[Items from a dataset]

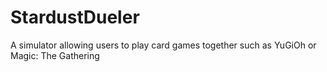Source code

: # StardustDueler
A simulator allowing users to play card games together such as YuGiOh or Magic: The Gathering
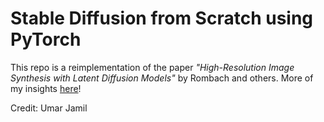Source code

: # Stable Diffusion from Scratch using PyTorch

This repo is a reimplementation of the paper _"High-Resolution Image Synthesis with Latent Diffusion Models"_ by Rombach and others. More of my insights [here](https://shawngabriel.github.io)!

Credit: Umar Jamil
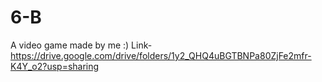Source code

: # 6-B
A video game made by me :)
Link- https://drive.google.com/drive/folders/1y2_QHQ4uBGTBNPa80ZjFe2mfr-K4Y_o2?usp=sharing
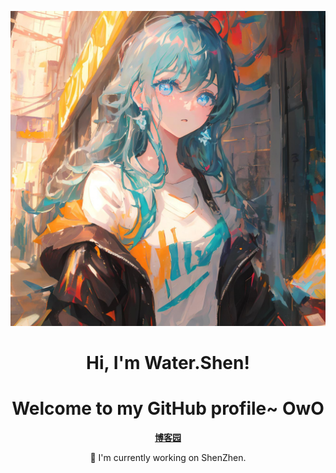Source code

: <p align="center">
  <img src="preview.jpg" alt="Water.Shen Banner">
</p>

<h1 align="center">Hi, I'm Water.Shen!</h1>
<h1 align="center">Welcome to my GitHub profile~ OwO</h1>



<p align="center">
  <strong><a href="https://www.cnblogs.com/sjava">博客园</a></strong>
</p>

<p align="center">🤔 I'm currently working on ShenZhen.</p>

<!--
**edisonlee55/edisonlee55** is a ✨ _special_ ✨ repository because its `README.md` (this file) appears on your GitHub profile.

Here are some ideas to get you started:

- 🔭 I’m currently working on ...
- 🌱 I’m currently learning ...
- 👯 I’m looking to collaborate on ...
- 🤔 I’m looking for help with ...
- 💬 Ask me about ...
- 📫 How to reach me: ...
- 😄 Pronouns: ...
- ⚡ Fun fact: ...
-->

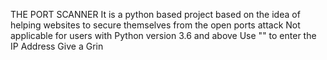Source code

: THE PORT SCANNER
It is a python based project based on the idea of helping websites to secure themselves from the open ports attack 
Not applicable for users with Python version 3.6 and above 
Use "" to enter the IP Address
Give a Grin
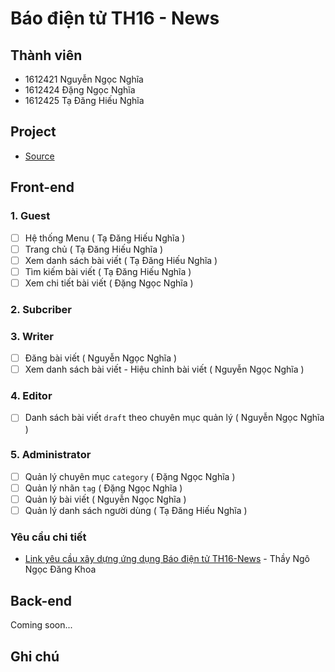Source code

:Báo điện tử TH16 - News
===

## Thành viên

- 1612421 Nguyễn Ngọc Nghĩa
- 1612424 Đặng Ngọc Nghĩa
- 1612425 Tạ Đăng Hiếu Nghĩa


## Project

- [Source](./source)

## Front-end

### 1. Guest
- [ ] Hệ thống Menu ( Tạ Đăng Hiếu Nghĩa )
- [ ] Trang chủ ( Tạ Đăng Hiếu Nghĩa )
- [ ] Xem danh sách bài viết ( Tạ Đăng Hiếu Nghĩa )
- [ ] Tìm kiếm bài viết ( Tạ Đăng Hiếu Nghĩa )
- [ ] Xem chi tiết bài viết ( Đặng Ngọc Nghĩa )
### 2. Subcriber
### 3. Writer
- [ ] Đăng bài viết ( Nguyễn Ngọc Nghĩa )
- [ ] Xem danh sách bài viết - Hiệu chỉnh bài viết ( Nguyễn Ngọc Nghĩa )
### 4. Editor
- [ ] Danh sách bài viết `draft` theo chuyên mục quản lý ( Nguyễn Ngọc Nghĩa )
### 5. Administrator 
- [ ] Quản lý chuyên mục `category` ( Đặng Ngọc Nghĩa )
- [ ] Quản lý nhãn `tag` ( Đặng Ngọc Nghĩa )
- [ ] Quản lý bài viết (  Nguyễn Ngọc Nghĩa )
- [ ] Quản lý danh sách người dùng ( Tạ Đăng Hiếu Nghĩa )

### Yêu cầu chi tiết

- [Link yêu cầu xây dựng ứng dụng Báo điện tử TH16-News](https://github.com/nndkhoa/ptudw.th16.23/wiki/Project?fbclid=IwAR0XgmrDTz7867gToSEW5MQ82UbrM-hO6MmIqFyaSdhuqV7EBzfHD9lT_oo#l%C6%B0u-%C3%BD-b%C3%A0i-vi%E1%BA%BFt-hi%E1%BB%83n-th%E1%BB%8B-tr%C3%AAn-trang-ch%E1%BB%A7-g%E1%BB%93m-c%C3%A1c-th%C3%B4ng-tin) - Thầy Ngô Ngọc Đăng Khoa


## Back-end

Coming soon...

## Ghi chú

...

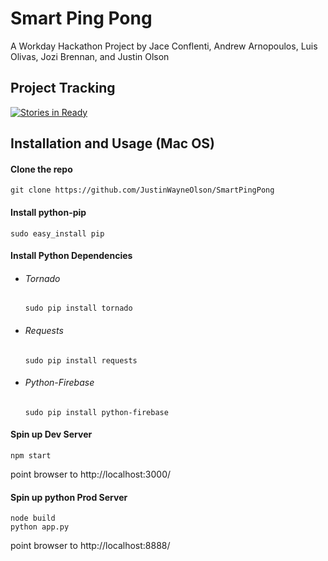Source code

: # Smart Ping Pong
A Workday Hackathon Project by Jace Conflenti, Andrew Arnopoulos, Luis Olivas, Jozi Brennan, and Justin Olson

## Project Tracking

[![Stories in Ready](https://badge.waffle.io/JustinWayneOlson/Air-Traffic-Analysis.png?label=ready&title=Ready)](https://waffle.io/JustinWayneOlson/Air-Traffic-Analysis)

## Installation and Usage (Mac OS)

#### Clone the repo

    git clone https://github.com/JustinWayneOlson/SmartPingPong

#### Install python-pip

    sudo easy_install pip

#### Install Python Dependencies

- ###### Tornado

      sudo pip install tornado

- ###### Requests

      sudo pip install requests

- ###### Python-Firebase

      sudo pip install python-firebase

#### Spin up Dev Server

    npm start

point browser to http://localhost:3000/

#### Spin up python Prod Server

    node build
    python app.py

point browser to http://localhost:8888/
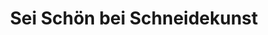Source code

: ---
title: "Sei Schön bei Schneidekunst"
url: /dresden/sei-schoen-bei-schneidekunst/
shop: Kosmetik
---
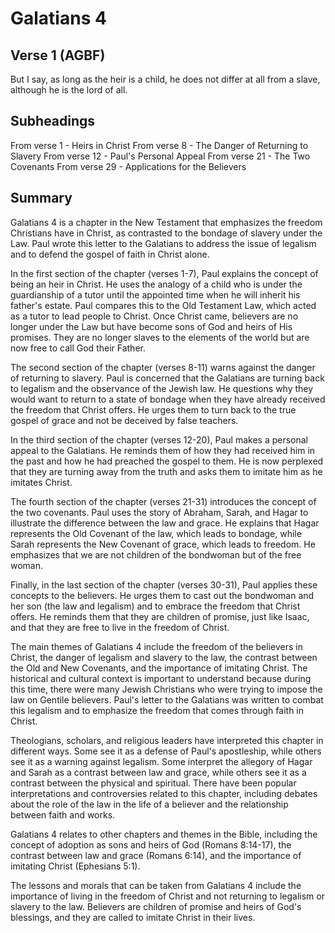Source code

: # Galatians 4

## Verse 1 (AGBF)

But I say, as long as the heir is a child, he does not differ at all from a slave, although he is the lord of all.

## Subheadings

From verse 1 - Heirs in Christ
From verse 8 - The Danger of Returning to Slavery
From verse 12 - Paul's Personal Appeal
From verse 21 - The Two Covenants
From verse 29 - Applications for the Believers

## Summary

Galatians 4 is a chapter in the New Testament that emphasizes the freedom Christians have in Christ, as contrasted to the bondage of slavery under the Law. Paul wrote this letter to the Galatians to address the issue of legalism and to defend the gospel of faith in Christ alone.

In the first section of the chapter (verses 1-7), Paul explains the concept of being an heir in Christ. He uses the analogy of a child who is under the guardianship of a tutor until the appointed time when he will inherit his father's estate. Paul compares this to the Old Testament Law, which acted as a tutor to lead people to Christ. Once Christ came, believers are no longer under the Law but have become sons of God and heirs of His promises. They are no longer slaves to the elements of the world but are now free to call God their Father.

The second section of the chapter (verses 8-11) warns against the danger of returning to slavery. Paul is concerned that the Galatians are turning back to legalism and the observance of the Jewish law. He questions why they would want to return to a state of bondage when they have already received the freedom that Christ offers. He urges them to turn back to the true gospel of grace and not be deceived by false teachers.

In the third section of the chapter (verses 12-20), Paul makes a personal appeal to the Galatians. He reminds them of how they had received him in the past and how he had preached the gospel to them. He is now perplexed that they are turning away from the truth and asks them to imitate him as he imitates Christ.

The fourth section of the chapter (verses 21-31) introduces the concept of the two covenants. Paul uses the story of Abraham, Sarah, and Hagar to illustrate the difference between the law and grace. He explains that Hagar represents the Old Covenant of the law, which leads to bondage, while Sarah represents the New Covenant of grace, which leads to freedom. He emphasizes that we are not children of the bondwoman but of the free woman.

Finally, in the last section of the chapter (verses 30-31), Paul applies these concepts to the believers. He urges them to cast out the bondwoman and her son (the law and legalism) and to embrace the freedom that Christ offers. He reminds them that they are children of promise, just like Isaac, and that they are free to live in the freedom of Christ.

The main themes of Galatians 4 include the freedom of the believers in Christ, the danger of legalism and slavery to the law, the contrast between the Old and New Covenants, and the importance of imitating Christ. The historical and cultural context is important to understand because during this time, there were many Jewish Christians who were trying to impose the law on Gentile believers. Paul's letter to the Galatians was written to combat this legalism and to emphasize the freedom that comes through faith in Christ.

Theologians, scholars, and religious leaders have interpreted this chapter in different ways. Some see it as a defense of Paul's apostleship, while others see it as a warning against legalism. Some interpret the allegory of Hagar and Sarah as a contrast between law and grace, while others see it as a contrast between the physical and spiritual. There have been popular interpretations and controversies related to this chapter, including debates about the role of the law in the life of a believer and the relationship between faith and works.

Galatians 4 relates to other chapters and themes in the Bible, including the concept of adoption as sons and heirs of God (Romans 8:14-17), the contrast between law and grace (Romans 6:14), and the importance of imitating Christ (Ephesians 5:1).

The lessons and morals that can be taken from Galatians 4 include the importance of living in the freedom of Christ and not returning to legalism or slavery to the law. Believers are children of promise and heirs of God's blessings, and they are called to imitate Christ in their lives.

[PROBLEM]
Scan the data above and copy every line with "Đặng" in it.

[RESPONSE FOR THIS EXERCISE]
- 1612424 Đặng Ngọc Nghĩa
- [ ] Xem chi tiết bài viết ( Đặng Ngọc Nghĩa )
- [ ] Quản lý chuyên mục `category` ( Đặng Ngọc Nghĩa )
- [ ] Quản lý nhãn `tag` ( Đặng Ngọc Nghĩa )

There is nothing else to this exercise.